And upon the trampled grass were buttons, dead matches,
butt-ends of cigars and cigarettes, peanut shells, a
drained gin-flask, and a whore’s lipstick;
Scattered traces of tar, restless arrays of feathers, and the
lingering smell of gasoline.
And through the morning air the sun poured yellow
surprise into the eye sockets of the stony skull….

And while I stood my mind was frozen within cold pity
for the life that was gone.
The ground gripped my feet and my heart was circled by
icy walls of fear–
The sun died in the sky; a night wind muttered in the
grass and fumbled the leaves in the trees; the woods
poured forth the hungry yelping of hounds; the
darkness screamed with thirsty voices; and the witnesses rose and lived:
The dry bones stirred, rattled, lifted, melting themselves
into my bones.
The grey ashes formed flesh firm and black, entering into
my flesh.

The gin-flask passed from mouth to mouth, cigars and
cigarettes glowed, the whore smeared lipstick red
upon her lips,
And a thousand faces swirled around me, clamoring that
my life be burned….

And then they had me, stripped me, battering my teeth
into my throat till I swallowed my own blood.
My voice was drowned in the roar of their voices, and my
black wet body slipped and rolled in their hands as
they bound me to the sapling.
And my skin clung to the bubbling hot tar, falling from
me in limp patches.
And the down and quills of the white feathers sank into
my raw flesh, and I moaned in my agony.
Then my blood was cooled mercifully, cooled by a
baptism of gasoline.
And in a blaze of red I leaped to the sky as pain rose like water, boiling my limbs
Panting, begging I clutched childlike, clutched to the hot
sides of death.
Now I am dry bones and my face a stony skull staring in
yellow surprise at the sun….

Sail Through This To That

Lucille Clifton (1936 – 2010)

I don’t write out of what I know; I write out of what I wonder. I think most artists create art in order to explore, not to give the answers. Poetry and art are not about answers to me; they are about questions.

Lucille Clifton

Blessing the Boats

by Lucille Clifton

may the tide
that is entering even now
the lip of our understanding
carry you out
beyond the face of fear
may you kiss
the wind then turn from it
certain that it will
love your back may you
open your eyes to water
water waving forever
and may you in your
innocence
sail through this to that

Lucille Clifton had the gift of sparse words imparting vast meaning.   Her poetry is straightforward yet complex.   Discovered by Langston Hughes through a mutual friend in New York, she succeeded on the strength of her talent and bright spirit.  Clifton was an educator, children’s book author, poet, engaging speaker and civil rights leader.  Clifton advanced ideas of equity through her art and educational leadership.  

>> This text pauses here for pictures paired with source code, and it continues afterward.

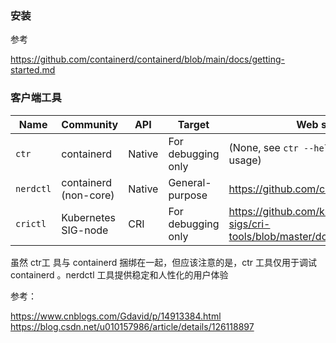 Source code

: ### 安装





参考

https://github.com/containerd/containerd/blob/main/docs/getting-started.md





### 客户端工具

| Name      | Community             | API    | Target             | Web site                                                     |
| --------- | --------------------- | ------ | ------------------ | ------------------------------------------------------------ |
| `ctr`     | containerd            | Native | For debugging only | (None, see `ctr --help` to learn the usage)                  |
| `nerdctl` | containerd (non-core) | Native | General-purpose    | https://github.com/containerd/nerdctl                        |
| `crictl`  | Kubernetes SIG-node   | CRI    | For debugging only | https://github.com/kubernetes-sigs/cri-tools/blob/master/docs/crictl.md |

虽然 ctr工 具与 containerd 捆绑在一起，但应该注意的是，ctr 工具仅用于调试 containerd 。nerdctl 工具提供稳定和人性化的用户体验

参考：

https://www.cnblogs.com/Gdavid/p/14913384.html
https://blog.csdn.net/u010157986/article/details/126118897

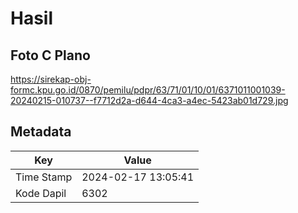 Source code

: # Hasil

## Foto C Plano

https://sirekap-obj-formc.kpu.go.id/0870/pemilu/pdpr/63/71/01/10/01/6371011001039-20240215-010737--f7712d2a-d644-4ca3-a4ec-5423ab01d729.jpg


## Metadata

| Key        | Value               |
| ---------- | ------------------- |
| Time Stamp | 2024-02-17 13:05:41 |
| Kode Dapil | 6302                |



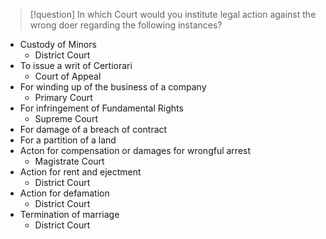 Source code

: > [!question]
> In which Court would you institute legal action against the wrong doer regarding the following instances?

- Custody of Minors
	- District Court
- To issue a writ of Certiorari
	- Court of Appeal
- For winding up of the business of a company
	- Primary Court
- For infringement of Fundamental Rights
	- Supreme Court
- For damage of a breach of contract 
- For a partition of a land 
- Acton for compensation or damages for wrongful arrest
	- Magistrate Court
- Action for rent and ejectment
	- District Court
- Action for defamation
	- District Court
- Termination of marriage 
	- District Court


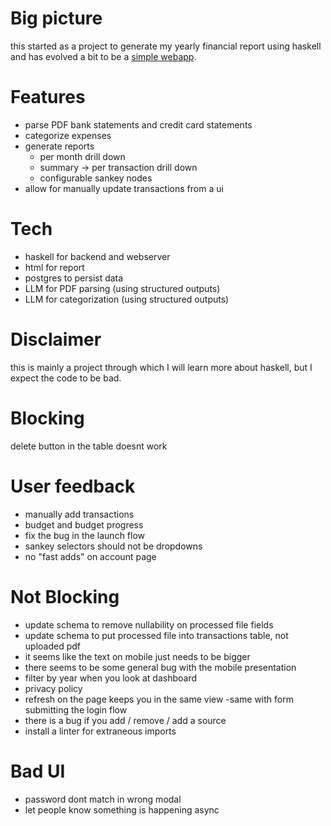 # Big picture

this started as a project to generate my yearly financial report using haskell
and has evolved a bit to be a [simple webapp](https://myfinancereport.com/).

# Features

- parse PDF bank statements and credit card statements
- categorize expenses
- generate reports
  - per month drill down
  - summary -> per transaction drill down
  - configurable sankey nodes
- allow for manually update transactions from a ui

# Tech

- haskell for backend and webserver
- html for report
- postgres to persist data
- LLM for PDF parsing (using structured outputs)
- LLM for categorization (using structured outputs)

# Disclaimer

this is mainly a project through which I will learn more about haskell, but I expect the code to be bad.

# Blocking

delete button in the table doesnt work


# User feedback

- manually add transactions
- budget and budget progress
- fix the bug in the launch flow
- sankey selectors should not be dropdowns
- no "fast adds" on account page

# Not Blocking

- update schema to remove nullability on processed file fields
- update schema to put processed file into transactions table, not uploaded pdf
- it seems like the text on mobile just needs to be bigger
 - there seems to be some general bug with the mobile presentation
- filter by year when you look at dashboard
- privacy policy
- refresh on the page keeps you in the same view
 -same with form submitting the login flow
- there is a bug if you add / remove / add a source
- install a linter for extraneous imports

# Bad UI

- password dont match in wrong modal
- let people know something is happening async
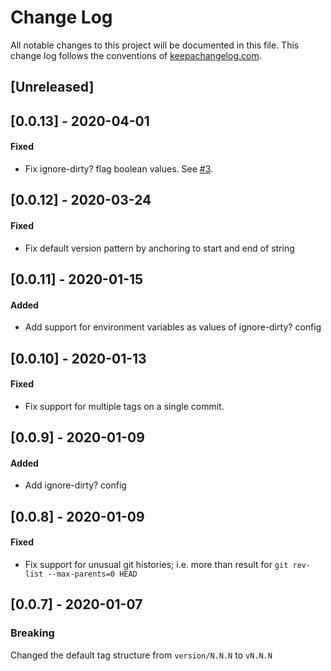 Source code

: # Change Log
All notable changes to this project will be documented in this file. This change log follows the conventions of [keepachangelog.com](http://keepachangelog.com/).

## [Unreleased]

## [0.0.13] - 2020-04-01

#### Fixed

- Fix ignore-dirty? flag boolean values. See [#3](https://github.com/day8/lein-git-inject/issues/3).

## [0.0.12] - 2020-03-24

#### Fixed

- Fix default version pattern by anchoring to start and end of string

## [0.0.11] - 2020-01-15

#### Added

- Add support for environment variables as values of ignore-dirty? config

## [0.0.10] - 2020-01-13

#### Fixed

- Fix support for multiple tags on a single commit. 

## [0.0.9] - 2020-01-09

#### Added

- Add ignore-dirty? config

## [0.0.8] - 2020-01-09

#### Fixed

- Fix support for unusual git histories; i.e. more than result for
  `git rev-list --max-parents=0 HEAD`

## [0.0.7] - 2020-01-07

### Breaking 

Changed the default tag structure from `version/N.N.N` to `vN.N.N`
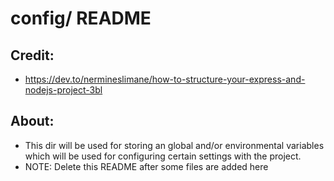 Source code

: # config/ README

## Credit:
- https://dev.to/nermineslimane/how-to-structure-your-express-and-nodejs-project-3bl

## About:
- This dir will be used for storing an global and/or environmental variables which will be used for configuring certain settings with the project.
- NOTE: Delete this README after some files are added here

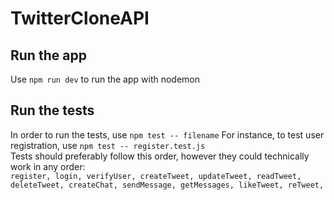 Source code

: # TwitterCloneAPI

## Run the app
Use `npm run dev` to run the app with nodemon <br>

## Run the tests
In order to run the tests, use `npm test -- filename`
For instance, to test user registration, use `npm test -- register.test.js` <br>
Tests should preferably follow this order, however they could technically work in any order: <br>
`
register,
login,
verifyUser,
createTweet,
updateTweet,
readTweet,
deleteTweet,
createChat,
sendMessage,
getMessages,
likeTweet,
reTweet,
`
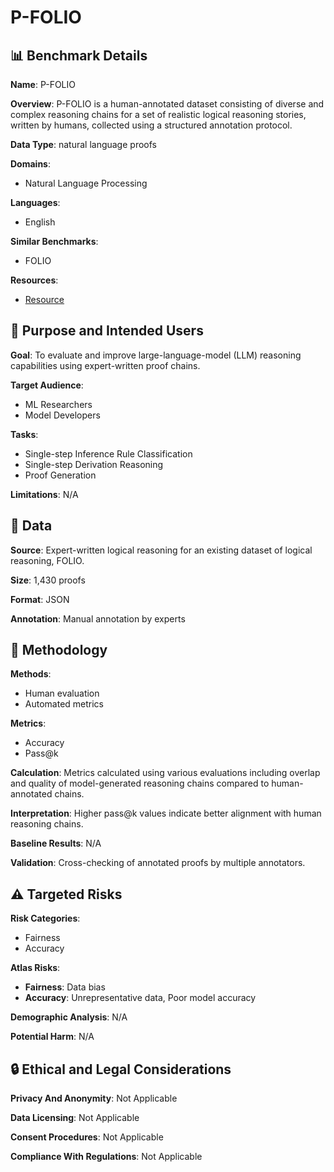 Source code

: # P-FOLIO

## 📊 Benchmark Details

**Name**: P-FOLIO

**Overview**: P-FOLIO is a human-annotated dataset consisting of diverse and complex reasoning chains for a set of realistic logical reasoning stories, written by humans, collected using a structured annotation protocol.

**Data Type**: natural language proofs

**Domains**:
- Natural Language Processing

**Languages**:
- English

**Similar Benchmarks**:
- FOLIO

**Resources**:
- [Resource](https://arxiv.org/abs/2410.09207)

## 🎯 Purpose and Intended Users

**Goal**: To evaluate and improve large-language-model (LLM) reasoning capabilities using expert-written proof chains.

**Target Audience**:
- ML Researchers
- Model Developers

**Tasks**:
- Single-step Inference Rule Classification
- Single-step Derivation Reasoning
- Proof Generation

**Limitations**: N/A

## 💾 Data

**Source**: Expert-written logical reasoning for an existing dataset of logical reasoning, FOLIO.

**Size**: 1,430 proofs

**Format**: JSON

**Annotation**: Manual annotation by experts

## 🔬 Methodology

**Methods**:
- Human evaluation
- Automated metrics

**Metrics**:
- Accuracy
- Pass@k

**Calculation**: Metrics calculated using various evaluations including overlap and quality of model-generated reasoning chains compared to human-annotated chains.

**Interpretation**: Higher pass@k values indicate better alignment with human reasoning chains.

**Baseline Results**: N/A

**Validation**: Cross-checking of annotated proofs by multiple annotators.

## ⚠️ Targeted Risks

**Risk Categories**:
- Fairness
- Accuracy

**Atlas Risks**:
- **Fairness**: Data bias
- **Accuracy**: Unrepresentative data, Poor model accuracy

**Demographic Analysis**: N/A

**Potential Harm**: N/A

## 🔒 Ethical and Legal Considerations

**Privacy And Anonymity**: Not Applicable

**Data Licensing**: Not Applicable

**Consent Procedures**: Not Applicable

**Compliance With Regulations**: Not Applicable
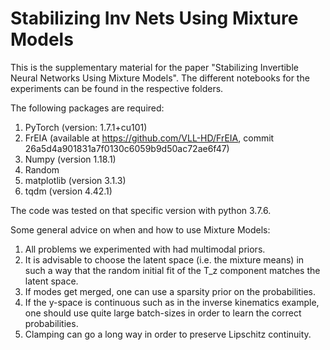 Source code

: # Stabilizing Inv Nets Using Mixture Models

This is the supplementary material for the paper "Stabilizing Invertible Neural Networks Using Mixture Models". The different notebooks for the experiments can be found in the respective folders. 

The following packages are required: 

1) PyTorch (version: 1.7.1+cu101)
2) FrEIA (available at https://github.com/VLL-HD/FrEIA, commit 26a5d4a901831a7f0130c6059b9d50ac72ae6f47) 
3) Numpy (version 1.18.1)
4) Random
5) matplotlib (version 3.1.3)
6) tqdm (version 4.42.1)

The code was tested on that specific version with python 3.7.6.

Some general advice on when and how to use Mixture Models:

1) All problems we experimented with had multimodal priors.
2) It is advisable to choose the latent space (i.e. the mixture means) in such a way that the random initial fit of the T_z component matches the latent space.
3) If modes get merged, one can use a sparsity prior on the probabilities.
4) If the y-space is continuous such as in the inverse kinematics example, one should use quite large batch-sizes in order to learn the correct probabilities.
5) Clamping can go a long way in order to preserve Lipschitz continuity.

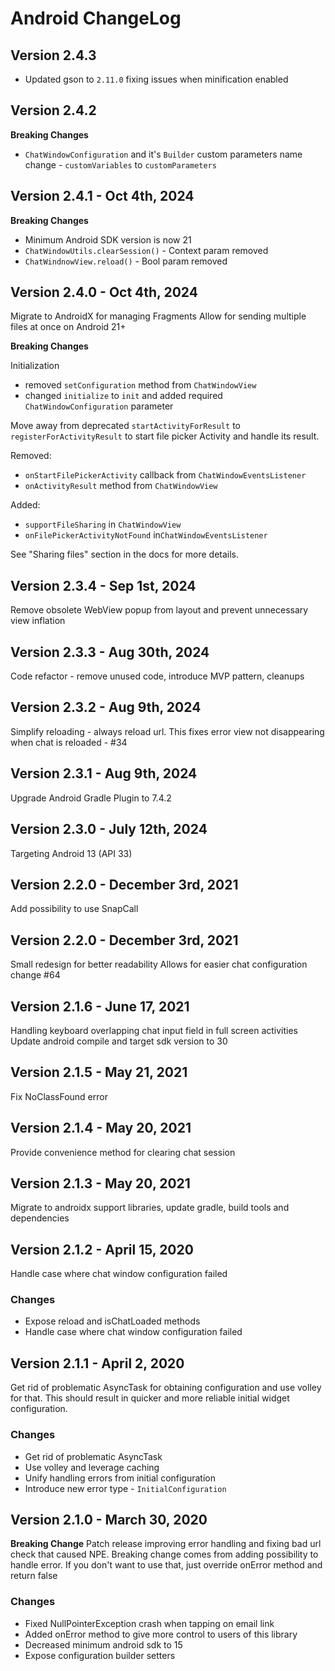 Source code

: # Android ChangeLog

## Version 2.4.3

* Updated gson to `2.11.0` fixing issues when minification enabled

## Version 2.4.2
**Breaking Changes**
* `ChatWindowConfiguration` and it's `Builder` custom parameters name change - `customVariables` to `customParameters`

## Version 2.4.1 - Oct 4th, 2024
**Breaking Changes**
* Minimum Android SDK version is now 21
* `ChatWindowUtils.clearSession()` - Context param removed
* `ChatWindnowView.reload()` - Bool param removed

## Version 2.4.0 - Oct 4th, 2024
Migrate to AndroidX for managing Fragments
Allow for sending multiple files at once on Android 21+

**Breaking Changes**

Initialization
* removed `setConfiguration` method from `ChatWindowView`
* changed `initialize` to `init` and added required `ChatWindowConfiguration` parameter

Move away from deprecated `startActivityForResult` to `registerForActivityResult` to start file picker Activity and handle its result.

Removed:
* `onStartFilePickerActivity` callback from `ChatWindowEventsListener`
* `onActivityResult` method from `ChatWindowView`

Added:
* `supportFileSharing` in `ChatWindowView`
* `onFilePickerActivityNotFound` in`ChatWindowEventsListener`

See "Sharing files" section in the docs for more details.

## Version 2.3.4 - Sep 1st, 2024
Remove obsolete WebView popup from layout and prevent unnecessary view inflation

## Version 2.3.3 - Aug 30th, 2024
Code refactor - remove unused code, introduce MVP pattern, cleanups

## Version 2.3.2 - Aug 9th, 2024
Simplify reloading - always reload url.
This fixes error view not disappearing when chat is reloaded - #34

## Version 2.3.1 - Aug 9th, 2024
Upgrade Android Gradle Plugin to 7.4.2

## Version 2.3.0 - July 12th, 2024
Targeting Android 13 (API 33)

## Version 2.2.0 - December 3rd, 2021
Add possibility to use SnapCall

## Version 2.2.0 - December 3rd, 2021
Small redesign for better readability
Allows for easier chat configuration change #64

## Version 2.1.6 - June 17, 2021
Handling keyboard overlapping chat input field in full screen activities
Update android compile and target sdk version to 30

## Version 2.1.5 - May 21, 2021
Fix NoClassFound error

## Version 2.1.4 - May 20, 2021
Provide convenience method for clearing chat session

## Version 2.1.3 - May 20, 2021
Migrate to androidx support libraries, update gradle, build tools and dependencies

## Version 2.1.2 - April 15, 2020
Handle case where chat window configuration failed

### Changes
- Expose reload and isChatLoaded methods
- Handle case where chat window configuration failed

## Version 2.1.1 - April 2, 2020
Get rid of problematic AsyncTask for obtaining configuration and use volley for that.
This should result in quicker and more reliable initial widget configuration.

### Changes
- Get rid of problematic AsyncTask
- Use volley and leverage caching
- Unify handling errors from initial configuration
- Introduce new error type - `InitialConfiguration`

## Version 2.1.0 - March 30, 2020
**Breaking Change**
Patch release improving error handling and fixing bad url check that caused NPE.
Breaking change comes from adding possibility to handle error. If you don't want to use that,
just override onError method and return false

### Changes
- Fixed NullPointerException crash when tapping on email link
- Added onError method to give more control to users of this library
- Decreased minimum android sdk to 15
- Expose configuration builder setters
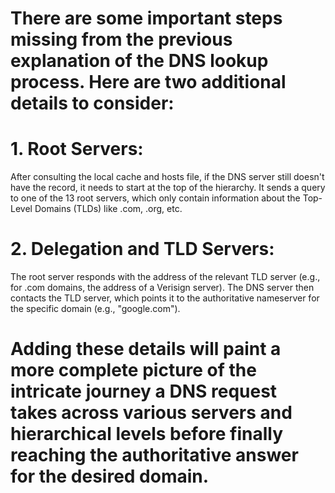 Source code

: # There are some important steps missing from the previous explanation of the DNS lookup process. Here are two additional details to consider:

# 1. Root Servers:
After consulting the local cache and hosts file, if the DNS server still doesn't have the record, it needs to start at the top of the hierarchy. It sends a query to one of the 13 root servers, which only contain information about the Top-Level Domains (TLDs) like .com, .org, etc.

# 2. Delegation and TLD Servers:
The root server responds with the address of the relevant TLD server (e.g., for .com domains, the address of a Verisign server). The DNS server then contacts the TLD server, which points it to the authoritative nameserver for the specific domain (e.g., "google.com").

# Adding these details will paint a more complete picture of the intricate journey a DNS request takes across various servers and hierarchical levels before finally reaching the authoritative answer for the desired domain.
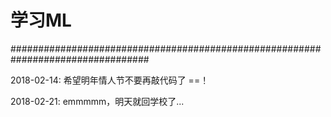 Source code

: # 学习ML


#################################################################################

2018-02-14:
希望明年情人节不要再敲代码了 ==！

2018-02-21:
emmmmm，明天就回学校了...
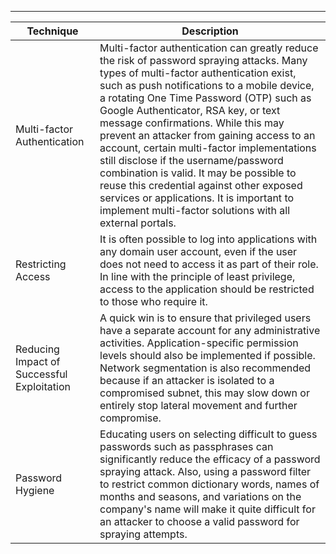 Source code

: -- -

| Technique                                  | Description                                                                                                                                                                                                                                                                                                                                                                                                                                                                                                                                                                                                                                        |
| ------------------------------------------ | -------------------------------------------------------------------------------------------------------------------------------------------------------------------------------------------------------------------------------------------------------------------------------------------------------------------------------------------------------------------------------------------------------------------------------------------------------------------------------------------------------------------------------------------------------------------------------------------------------------------------------------------------- |
| Multi-factor Authentication                | Multi-factor authentication can greatly reduce the risk of password spraying attacks. Many types of multi-factor authentication exist, such as push notifications to a mobile device, a rotating One Time Password (OTP) such as Google Authenticator, RSA key, or text message confirmations. While this may prevent an attacker from gaining access to an account, certain multi-factor implementations still disclose if the username/password combination is valid. It may be possible to reuse this credential against other exposed services or applications. It is important to implement multi-factor solutions with all external portals. |
| Restricting Access                         | It is often possible to log into applications with any domain user account, even if the user does not need to access it as part of their role. In line with the principle of least privilege, access to the application should be restricted to those who require it.                                                                                                                                                                                                                                                                                                                                                                              |
| Reducing Impact of Successful Exploitation | A quick win is to ensure that privileged users have a separate account for any administrative activities. Application-specific permission levels should also be implemented if possible. Network segmentation is also recommended because if an attacker is isolated to a compromised subnet, this may slow down or entirely stop lateral movement and further compromise.                                                                                                                                                                                                                                                                         |
| Password Hygiene                           | Educating users on selecting difficult to guess passwords such as passphrases can significantly reduce the efficacy of a password spraying attack. Also, using a password filter to restrict common dictionary words, names of months and seasons, and variations on the company's name will make it quite difficult for an attacker to choose a valid password for spraying attempts.                                                                                                                                                                                                                                                             |
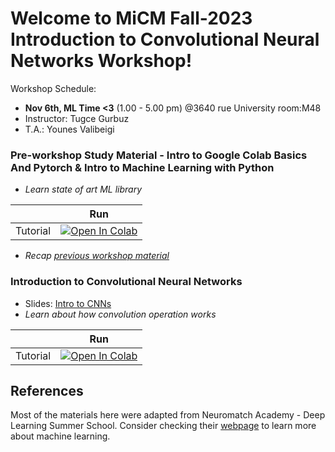 # Welcome to MiCM Fall-2023 Introduction to Convolutional Neural Networks Workshop!

Workshop Schedule:
* **Nov 6th, ML Time <3** (1.00 - 5.00 pm) @3640 rue University room:M48
* Instructor: Tugce Gurbuz
* T.A.: Younes Valibeigi

### Pre-workshop Study Material - Intro to Google Colab Basics And Pytorch & Intro to Machine Learning with Python
* *Learn state of art ML library*

|   | Run |
| - | --- |
| Tutorial | [![Open In Colab](https://colab.research.google.com/assets/colab-badge.svg)]([https://colab.research.google.com/github/tugcegurbuz/MiCM-Summer23-Intro-to-ML-with-Python/blob/main/tutorials/0_Introduction_to_Google_Colab_Basics_and_Pytorch.ipynb](https://colab.research.google.com/drive/1YDO7bxN4cdKsLvxes7KRuy804EcoyB2u?usp=sharing)) |)

* *Recap [previous workshop material](https://github.com/tugcegurbuz/MiCM-Summer23-Intro-to-ML-with-Python)*


### Introduction to Convolutional Neural Networks
* Slides: [Intro to CNNs](https://github.com/tugcegurbuz/MiCM-Summer23-Intro-to-ML-with-Python/blob/main/lectures/1_Multi%20Layer%20Perceptrons.pdf)
* *Learn about how convolution operation works*

|   | Run |
| - | --- |
| Tutorial | [![Open In Colab](https://colab.research.google.com/assets/colab-badge.svg)]([(https://colab.research.google.com/github/tugcegurbuz/MiCM-Fall23_Intro-to-CNNs/blob/main/tutorials/Tutorial_1_Intro_to_CNNs.ipynb)](https://colab.research.google.com/drive/1YDO7bxN4cdKsLvxes7KRuy804EcoyB2u?usp=sharing)) |)


## References

Most of the materials here were adapted from Neuromatch Academy - Deep Learning Summer School. Consider checking their [webpage](https://deeplearning.neuromatch.io/tutorials/intro.html) to learn more about machine learning.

There is a motherly savviness to some of Clifton’s poetry that reassures me, good naturedly cajoles, lulls me into surprises and insight, while letting me wander about breezily in her words.  I marvel at her imagery and her welcoming, supportive spirit.   

Blessing The Boats, the title of her award winning anthology, is a remarkable poem in that it has no moorings of where you feel required as a reader to start or stop.   I can chose to see it as a loop that I can plug into almost anywhere. 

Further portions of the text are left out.